ISODOM travaille-t-elle avec les acteurs publics qui sont parties prenantes de cette transition énergétique souhaitée de tous ?
Effectivement, ISODOM a par exemple accompagné la Région Réunion dans le cadre de son SRDEII (Schéma Régional de Développement Economique d'Innovation et d'Internationalisation) pour la structuration de la filière EnR et le déploiement du Plan Solaire, qui vise à équiper les particuliers de l'île d’équipements de production et de stockage d’énergie à des fins d’utilisation personnelle.
Les experts ISODOM collaborent régulièrement avec l’Ademe, afin d'orienter les entreprises sur les solutions de financement qui peuvent exister pour soutenir le déploiement de leur plan d’action.
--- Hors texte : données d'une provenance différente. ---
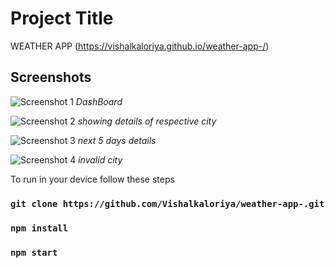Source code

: # Project Title

WEATHER APP
(https://vishalkaloriya.github.io/weather-app-/)
## Screenshots

![Screenshot 1](https://res.cloudinary.com/dazcvmikr/image/upload/v1705742340/Screenshot_2024-01-20_144640_a9lsti.png)
*DashBoard*

![Screenshot 2](https://res.cloudinary.com/dazcvmikr/image/upload/v1705742341/Screenshot_2024-01-20_144657_vophje.png)
*showing details of respective city*

![Screenshot 3](https://res.cloudinary.com/dazcvmikr/image/upload/v1705742341/Screenshot_2024-01-20_144719_wlitib.png)
*next 5 days details*

![Screenshot 4](https://res.cloudinary.com/dazcvmikr/image/upload/v1705742341/Screenshot_2024-01-20_144744_gh5ydi.png)
*invalid city*

To run in your device follow these steps

### `git clone https://github.com/Vishalkaloriya/weather-app-.git` 
### `npm install`
### `npm start`
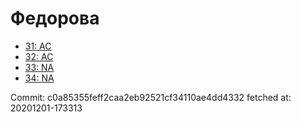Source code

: # Федорова
- [31: AC](31.md)
- [32: AC](32.md)
- [33: NA](33.md)
- [34: NA](34.md)

Commit: c0a85355feff2caa2eb92521cf34110ae4dd4332
 fetched at: 20201201-173313
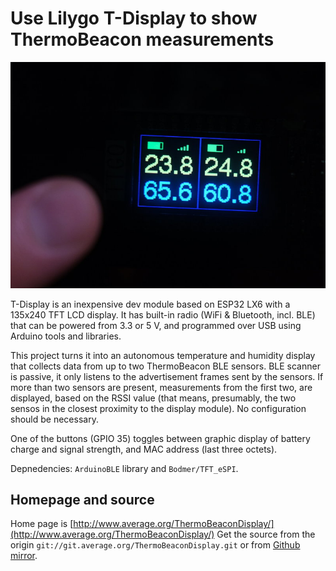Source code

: # Use Lilygo T-Display to show ThermoBeacon measurements

![Photo of the display in action](photo.jpg)


T-Display is an inexpensive dev module based on ESP32 LX6 with a 135x240
TFT LCD display. It has built-in radio (WiFi & Bluetooth, incl. BLE) that
can be powered from 3.3 or 5 V, and programmed over USB using Arduino
tools and libraries.

This project turns it into an autonomous temperature and humidity display
that collects data from up to two ThermoBeacon BLE sensors. BLE scanner
is passive, it only listens to the advertisement frames sent by the sensors.
If more than two sensors are present, measurements from the first two, are
displayed, based on the RSSI value (that means, presumably, the two sensos
in the closest proximity to the display module). No configuration should be
necessary.

One of the buttons (GPIO 35) toggles between graphic display of battery
charge and signal strength, and MAC address (last three octets).

Depnedencies: `ArduinoBLE` library and `Bodmer/TFT_eSPI`.

## Homepage and source

Home page is [http://www.average.org/ThermoBeaconDisplay/](http://www.average.org/ThermoBeaconDisplay/)
Get the source from the origin `git://git.average.org/ThermoBeaconDisplay.git`
or from [Github mirror](https://github.com/crosser/ThermoBeaconDisplay).

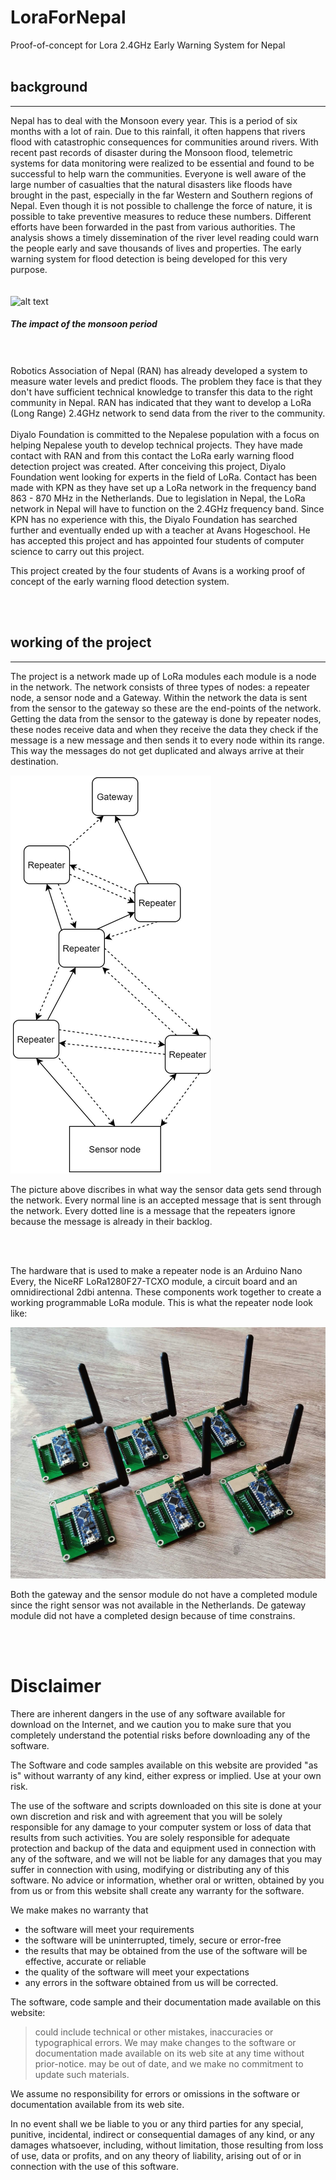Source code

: # LoraForNepal
Proof-of-concept for Lora 2.4GHz Early Warning System for Nepal
<br>
<br>

## background
---

Nepal has to deal with the Monsoon every year. This is a period of six months with a lot of rain. Due to this rainfall, it often happens that rivers flood with catastrophic consequences for communities around rivers. With recent past records of disaster during the Monsoon flood, telemetric systems for data monitoring were realized to be essential and found to be successful to help warn the communities. Everyone is well aware of the large number of casualties that the natural disasters like floods have brought in the past, especially in the far Western and Southern regions of Nepal. Even though it is not possible to challenge the force of nature, it is possible to take preventive measures to reduce these numbers. Different efforts have been forwarded in the past from various authorities. The analysis shows a timely dissemination of the river level reading could warn the people early and save thousands of lives and properties. The early warning system for flood detection is being developed for this very purpose. 
<br>
<br>
<br>
![alt text](https://static.dw.com/image/49578114_401.jpg "Monsoon Period")

##### The impact of the monsoon period
<br>
<br>
Robotics Association of Nepal (RAN) has already developed a system to measure water levels and predict floods. The problem they face is that they don't have sufficient technical knowledge to transfer this data to the right community in Nepal. RAN has indicated that they want to develop a LoRa (Long Range) 2.4GHz network to send data from the river to the community. 
<br>
<br>
Diyalo Foundation is committed to the Nepalese population with a focus on helping Nepalese youth to develop technical projects. They have made contact with RAN and from this contact the LoRa early warning flood detection project was created. After conceiving this project, Diyalo Foundation went looking for experts in the field of LoRa. Contact has been made with KPN as they have set up a LoRa network in the frequency band 863 - 870 MHz in the Netherlands. Due to legislation in Nepal, the LoRa network in Nepal will have to function on the 2.4GHz frequency band. Since KPN has no experience with this, the Diyalo Foundation has searched further and eventually ended up with a teacher at Avans Hogeschool. He has accepted this project and has appointed four students of computer science to carry out this project.

This project created by the four students of Avans is a working proof of concept of the early warning flood detection system.  

<br>
<br>

## working of the project
----

The project is a network made up of LoRa modules each module is a node in the network. The network consists of three types of nodes: a repeater node, a sensor node and a Gateway. Within the network the data is sent from the sensor to the gateway so these are the end-points of the network. Getting the data from the sensor to the gateway is done by repeater nodes, these nodes receive data and when they receive the data they check if the message is a new message and then sends it to every node within its range. This way the messages do not get duplicated and always arrive at their destination. 

![alt text](./images/Network.png "Network") 

The picture above discribes in what way the sensor data gets send through the network. Every normal line is an accepted message that is sent through the network. Every dotted line is a message that the repeaters ignore because the message is already in their backlog.

<br>
<br>

The hardware that is used to make a repeater node is an Arduino Nano Every, the NiceRF LoRa1280F27-TCXO module, a circuit board and an omnidirectional 2dbi antenna. These components work together to create a working programmable LoRa module. This is what the repeater node look like:

![alt text](./images/IMG_20210614_160015_2.jpg "Network") 


Both the gateway and the sensor module do not have a completed module since the right sensor was not available in the Netherlands. De gateway module did not have a completed design because of time constrains.


<br>
<br>


# Disclaimer

There are inherent dangers in the use of any software available for download on the Internet, and we caution you to make sure that you completely understand the potential risks before downloading any of the software.

The Software and code samples available on this website are provided "as is" without warranty of any kind, either express or implied. Use at your own risk.

The use of the software and scripts downloaded on this site is done at your own discretion and risk and with agreement that you will be solely responsible for any damage to your computer system or loss of data that results from such activities. You are solely responsible for adequate protection and backup of the data and equipment used in connection with any of the software, and we will not be liable for any damages that you may suffer in connection with using, modifying or distributing any of this software. No advice or information, whether oral or written, obtained by you from us or from this website shall create any warranty for the software.

We make makes no warranty that

- the software will meet your requirements
- the software will be uninterrupted, timely, secure or error-free
- the results that may be obtained from the use of the software will be effective, accurate or reliable
- the quality of the software will meet your expectations
- any errors in the software obtained from us will be corrected. 

The software, code sample and their documentation made available on this website:

>could include technical or other mistakes, inaccuracies or typographical errors. We may make changes to the software or documentation made available on its web site at any time without prior-notice.
may be out of date, and we make no commitment to update such materials. 

We assume no responsibility for errors or omissions in the software or documentation available from its web site.

In no event shall we be liable to you or any third parties for any special, punitive, incidental, indirect or consequential damages of any kind, or any damages whatsoever, including, without limitation, those resulting from loss of use, data or profits, and on any theory of liability, arising out of or in connection with the use of this software. 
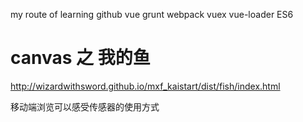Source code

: my route of learning
github
vue
grunt
webpack
vuex
vue-loader
ES6


# canvas 之 我的鱼

http://wizardwithsword.github.io/mxf_kaistart/dist/fish/index.html

移动端浏览可以感受传感器的使用方式

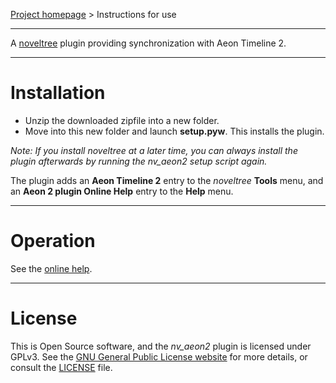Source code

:[Project homepage](https://github.com/peter88213/nv_aeon2) > Instructions for use

--- 

A [noveltree](https://github.com/peter88213/noveltree/) plugin providing synchronization with Aeon Timeline 2. 

---

# Installation

- Unzip the downloaded zipfile into a new folder.
- Move into this new folder and launch **setup.pyw**. This installs the plugin.

*Note: If you install noveltree at a later time, you can always install the plugin afterwards by running the nv_aeon2 setup script again.*

The plugin adds an **Aeon Timeline 2** entry to the *noveltree* **Tools** menu, and an **Aeon 2 plugin Online Help** entry to the **Help** menu. 

---

# Operation

See the [online help](https://peter88213.github.io/nvhelp-en/nv_aeon2/).

---

# License

This is Open Source software, and the *nv_aeon2* plugin is licensed under GPLv3. See the
[GNU General Public License website](https://www.gnu.org/licenses/gpl-3.0.en.html) for more
details, or consult the [LICENSE](https://github.com/peter88213/nv_aeon2/blob/main/LICENSE) file.

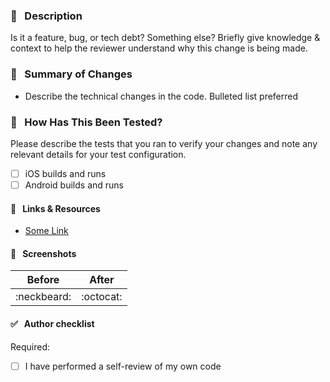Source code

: ### 📯 &nbsp; Description

Is it a feature, bug, or tech debt? Something else? Briefly give knowledge & context to help the reviewer understand why this change is being made.

### 📝 &nbsp; Summary of Changes

- Describe the technical changes in the code. Bulleted list preferred

### 🧪 &nbsp; How Has This Been Tested?

Please describe the tests that you ran to verify your changes and note any relevant details for your test configuration.

- [ ] iOS builds and runs
- [ ] Android builds and runs

#### 🧰 &nbsp; Links & Resources

- [Some Link](LINK_HERE)

#### 📸 &nbsp; Screenshots

| Before      | After     |
| ----------- | --------- |
| :neckbeard: | :octocat: |

#### ✅ &nbsp; Author checklist

Required:

- [ ] I have performed a self-review of my own code
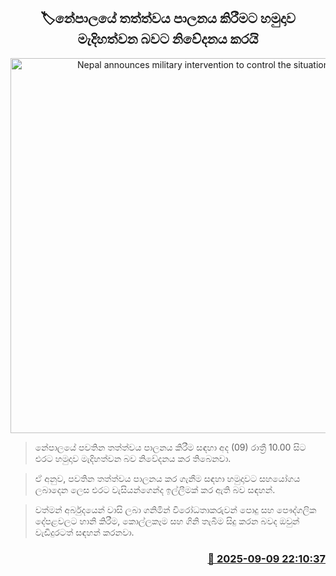 <p align='center'><b><h2 align='center' title='Nepal announces military intervention to control the situation'>🏷නේපාලයේ තත්ත්වය පාලනය කිරීමට හමුදාව මැදිහත්වන බවට නිවේදනය කරයි</h2></b></p>
<p align='center'><img src='https://helakuru.sgp1.cdn.digitaloceanspaces.com/esana/images/lib/parliment-nepal.jpg' width='600' alt='Nepal announces military intervention to control the situation'></p>

> නේපාලයේ පවතින තත්ත්වය පාලනය කිරීම සඳහා අද (09) රාත්‍රී 10.00 සිට එරට හමුදාව මැදිහත්වන බව නිවේදනය කර තිබෙනවා.

> ඒ අනුව, පවතින තත්ත්වය පාලනය කර ගැනීම සඳහා හමුදාවට සහයෝගය ලබාදෙන ලෙස එරට වැසියන්ගෙන්ද ඉල්ලීමක් කර ඇති බව සඳහන්.

> වත්මන් අර්බුදයෙන් වාසි ලබා ගනිමින් විරෝධතාකරුවන් පොදු සහ පෞද්ගලික දේපළවලට හානි කිරීම, කොල්ලකෑම සහ ගිනි තැබීම සිදු කරන බවද ඔවුන් වැඩිදුරටත් සඳහන් කරනවා.



<h3 align='right'><a href='https://www.helakuru.lk/esana/p/113470/'>📅 2025-09-09 22:10:37</a></h3>
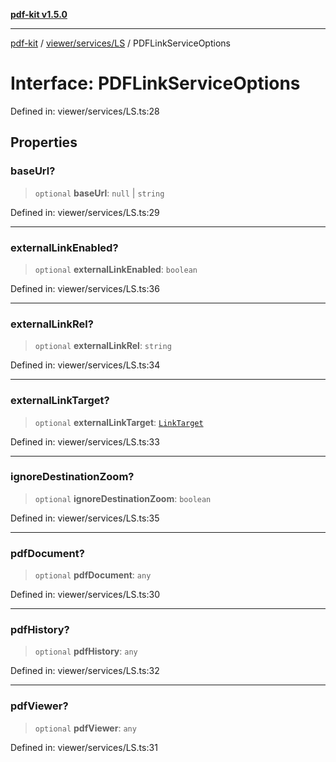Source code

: [**pdf-kit v1.5.0**](../../../../README.md)

***

[pdf-kit](../../../../modules.md) / [viewer/services/LS](../README.md) / PDFLinkServiceOptions

# Interface: PDFLinkServiceOptions

Defined in: viewer/services/LS.ts:28

## Properties

### baseUrl?

> `optional` **baseUrl**: `null` \| `string`

Defined in: viewer/services/LS.ts:29

***

### externalLinkEnabled?

> `optional` **externalLinkEnabled**: `boolean`

Defined in: viewer/services/LS.ts:36

***

### externalLinkRel?

> `optional` **externalLinkRel**: `string`

Defined in: viewer/services/LS.ts:34

***

### externalLinkTarget?

> `optional` **externalLinkTarget**: [`LinkTarget`](../enumerations/LinkTarget.md)

Defined in: viewer/services/LS.ts:33

***

### ignoreDestinationZoom?

> `optional` **ignoreDestinationZoom**: `boolean`

Defined in: viewer/services/LS.ts:35

***

### pdfDocument?

> `optional` **pdfDocument**: `any`

Defined in: viewer/services/LS.ts:30

***

### pdfHistory?

> `optional` **pdfHistory**: `any`

Defined in: viewer/services/LS.ts:32

***

### pdfViewer?

> `optional` **pdfViewer**: `any`

Defined in: viewer/services/LS.ts:31
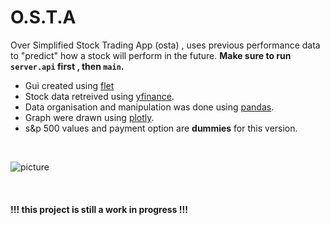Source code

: # O.S.T.A

Over Simplified Stock Trading App (osta) , uses previous performance data to "predict" how a stock will perform in the future.
**Make sure to run `server.api` first , then `main`.**
- Gui created using [flet](https://flet.dev/)
- Stock data retreived using [yfinance](https://pypi.org/project/yfinance/).
- Data organisation and manipulation was done using [pandas](https://pandas.pydata.org/).
- Graph were drawn using [plotly](https://plotly.com/).
- s&p 500 values and payment option are **dummies** for this version.
<br>

![picture](https://user-images.githubusercontent.com/72461398/210205638-fd184fab-dfa2-4c5d-83ec-cfc1ead8e284.jpg)

<br>

 #### !!!  this project is still a work in progress  !!!

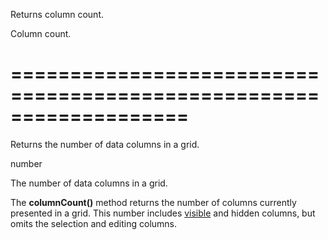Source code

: <!--**
/*-------------------------------------------
    Auto-generated file. Do not modify.
-------------------------------------------

**-->
<!--d-->
Returns column count.
<!--/d-->
<!--rd-->Column count.<!--/rd-->
===================================================================
===================================================================

<!--shortDescription-->
Returns the number of data columns in a grid.
<!--/shortDescription-->

<!--returnType-->number<!--/returnType-->
<!--returnDescription-->
The number of data columns in a grid.
<!--/returnDescription-->

<!--fullDescription-->
The **columnCount()** method returns the number of columns currently presented in a grid. This number includes [visible](/Documentation/ApiReference/UI_Widgets/dxDataGrid/Configuration/columns/#visible) and hidden columns, but omits the selection and editing columns.
<!--/fullDescription-->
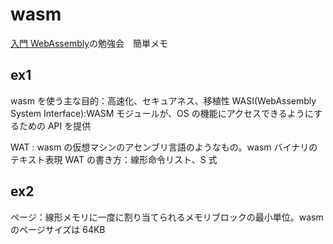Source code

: # wasm

[入門 WebAssembly](https://www.shoeisha.co.jp/book/detail/9784798173597)の勉強会　簡単メモ

## ex1

wasm を使う主な目的：高速化、セキュアネス、移植性
WASI(WebAssembly System Interface):WASM モジュールが、OS の機能にアクセスできるようにするための API を提供

WAT : wasm の仮想マシンのアセンブリ言語のようなもの。wasm バイナリのテキスト表現
WAT の書き方：線形命令リスト、S 式

## ex2

ページ：線形メモリに一度に割り当てられるメモリブロックの最小単位。wasm のページサイズは 64KB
L'état joue également un rôle clé puisque toutes ces initiatives s'inscrivent en déclinaison de la Programmation Pluriannuelle de l'Energie (PPE), qui cadre le sujet de la production et du mix énergétique cible. Certaines solutions alternatives (géothermie, éolien offshore, SWAC ou petits réacteurs modulaires SMR), restent encore dans les cartons ou sont tout juste au stade des études.
Comment ces collaborations s'articulent-t-elles en termes de prise de décision et de priorisation des projets à mettre en œuvre ?
Cela passe essentiellement par un rôle de conseil afin d'éclairer les décideurs en leur proposant un plan de priorisation de leurs actions en fonction des résultats et des impacts escomptés. Etre le plus pragmatique possible et chercher constamment l'efficacité opérationnelle sont les clés pour maintenir une dynamique et un collectif engagé tout au long des projets. Nos experts restent néanmoins dans leur rôle de facilitateurs, la décision revient quoi qu’il arrive au client au bout du compte.
La Réunion a pour objectif de produire de l'électricité uniquement à partir d'énergies renouvelables d'ici 2027, mais en 2022, la part n'était que de 38%. Pensez-vous que cet objectif puisse encore être atteint ? Qu'est-ce qui plaide pour ou contre ?
Certes il ne faut pas minimiser les obstacles que l'île va devoir contourner pour tendre vers cet objectif, mais le fait que l’ensemble des parties prenantes soient concernées et mobilisées autour de cette cause commune, est par expérience un facteur de clé de réussite pour ce type d'ambition. Cette volonté de "jouer groupés" est née en 2009 lors du Grenelle de l’environnement qui localement avait débouché sur la création du projet GERRI-Réunion 2030 (Green Energy Revolution : Réunion Island). Les bases étaient déjà posées à l'époque : faire de La Réunion un modèle en matière de production et de consommation d'énergie à l'horizon 2030. Même si l’agenda a glissé de 5 ans, le volontarisme des acteurs privés et publics reste déterminant dans l’accomplissement de ce plan ambitieux pour le territoire. Un vrai projet sociétal qui est l’affaire de tous.